BERT and LoRA Fine-Tuning from Scratch: Fast Inference with TensorRT

Explore the end-to-end process of building BERT and LoRA models from scratch, fine-tuning them on a specific task, and optimizing the resulting models for fast GPU inference using NVIDIA's TensorRT.

Motivation

This project, while serving as a comprehensive guide to understanding, implementing, and optimizing transformer-based models for improved performance and efficiency, is also a representation of my learning journey and serves as a portfolio piece showcasing some skills I have picked up along the way in machine learning and natural language processing.

This project makes use of the following technologies and tools:

Python: The programming language used for implementing the project.
NumPy: A library used for efficient multi-dimensional data operations where PyTorch tensors aren't suitable.
Pandas: A library used for cleaning, transforming, and exploring the data prior to model fine-tuning.
PyTorch: A library used to build the BERT and LoRA models from scratch and for fine-tuning.
Hugging Face Transformers: A library used to access pretrained models and weights. It was predominantly employed to load models and conduct further training in the optimization section of this project.
NVIDIA TensorRT: A high-performance deep learning inference optimizer and runtime library used to optimize models for fast inference.
Transformer-Deploy: A library used to simplify the process of applying TensorRT inference optimizations to the models.
ONNX: An open standard for representing machine learning models used for converting PyTorch models into a format that can be optimized by TensorRT.
Docker: Deployed to ensure a consistent and replicable environment, streamlining the installation of NVIDIA dependencies such as CUDA and cuBLAS.

Building BERT from Scratch

The bert_from_scratch.py script is used to build a BERT model for Sequence Classification from scratch. It implements the architecture and mechanics of the BERT model, creating a ready-to-train model that can be fine-tuned on specific tasks. Notably, the model architecture and module/parameter names mirror the Hugging Face implementation, ensuring that weights between the two are compatible. This script includes a from_pretrained class method, working in the same way as in Hugging Face's model.

Building LoRA From Scratch

The lora_from_scratch.py script contains a custom implementation of the LoRA (Low-Rank Adaptation) method. LoRA is a technique that aims to maintain a high level of accuracy while reducing the computational cost and complexity associated with fine-tuning large models. It does this by appending low-rank adaptation matrices to specific parameters of the model, while the remaining parameters are "frozen" or kept constant. As a result, the total quantity of trainable parameters is greatly reduced.

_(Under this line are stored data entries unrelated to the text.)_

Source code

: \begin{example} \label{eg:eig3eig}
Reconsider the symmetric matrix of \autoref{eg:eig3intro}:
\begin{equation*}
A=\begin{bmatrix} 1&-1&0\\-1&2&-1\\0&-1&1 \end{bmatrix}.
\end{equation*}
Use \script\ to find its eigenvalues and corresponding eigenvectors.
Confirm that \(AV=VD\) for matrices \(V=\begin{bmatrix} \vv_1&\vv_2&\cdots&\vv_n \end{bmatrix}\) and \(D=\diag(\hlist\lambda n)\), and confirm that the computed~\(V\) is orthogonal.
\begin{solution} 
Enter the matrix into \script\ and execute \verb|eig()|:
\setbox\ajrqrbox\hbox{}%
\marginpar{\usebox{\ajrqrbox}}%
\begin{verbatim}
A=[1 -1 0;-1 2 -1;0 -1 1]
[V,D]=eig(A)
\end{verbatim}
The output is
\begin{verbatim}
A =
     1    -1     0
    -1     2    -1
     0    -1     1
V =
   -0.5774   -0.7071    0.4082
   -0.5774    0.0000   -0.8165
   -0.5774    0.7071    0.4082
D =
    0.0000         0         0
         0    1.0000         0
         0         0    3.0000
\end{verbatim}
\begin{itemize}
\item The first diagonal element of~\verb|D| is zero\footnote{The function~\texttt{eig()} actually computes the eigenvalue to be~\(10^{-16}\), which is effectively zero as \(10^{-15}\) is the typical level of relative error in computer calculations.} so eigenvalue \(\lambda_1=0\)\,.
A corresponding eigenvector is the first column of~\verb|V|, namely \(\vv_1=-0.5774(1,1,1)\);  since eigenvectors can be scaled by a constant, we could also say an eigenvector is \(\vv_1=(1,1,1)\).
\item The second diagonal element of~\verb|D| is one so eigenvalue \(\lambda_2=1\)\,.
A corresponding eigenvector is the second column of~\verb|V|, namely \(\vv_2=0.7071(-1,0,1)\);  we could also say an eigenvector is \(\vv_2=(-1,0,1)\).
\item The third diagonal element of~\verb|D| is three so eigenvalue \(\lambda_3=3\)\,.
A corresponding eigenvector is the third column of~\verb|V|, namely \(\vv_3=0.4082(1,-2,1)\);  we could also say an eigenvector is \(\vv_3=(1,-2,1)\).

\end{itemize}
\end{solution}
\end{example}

Fine-Tuning BERT with LoRA for Stack Overflow Question Classification

The fine_tuning.ipynb notebook involves fine-tuning the custom implementations of BERT and LoRA on the task of classifying whether questions submitted to Stack Overflow will be closed or not by the moderators.

Setup and Requirements

Dependencies

To install the necessary dependencies for the fine_tuning.ipynb notebook, run the following command:

pip install -r notebooks/requirements/requirements_fine_tuning.txt

Data Directory

The data/ directory is intially empty.

To replicate the results of the fine-tuning.ipynb notebook, you will need to download the dataset and place the data file in the data/ directory.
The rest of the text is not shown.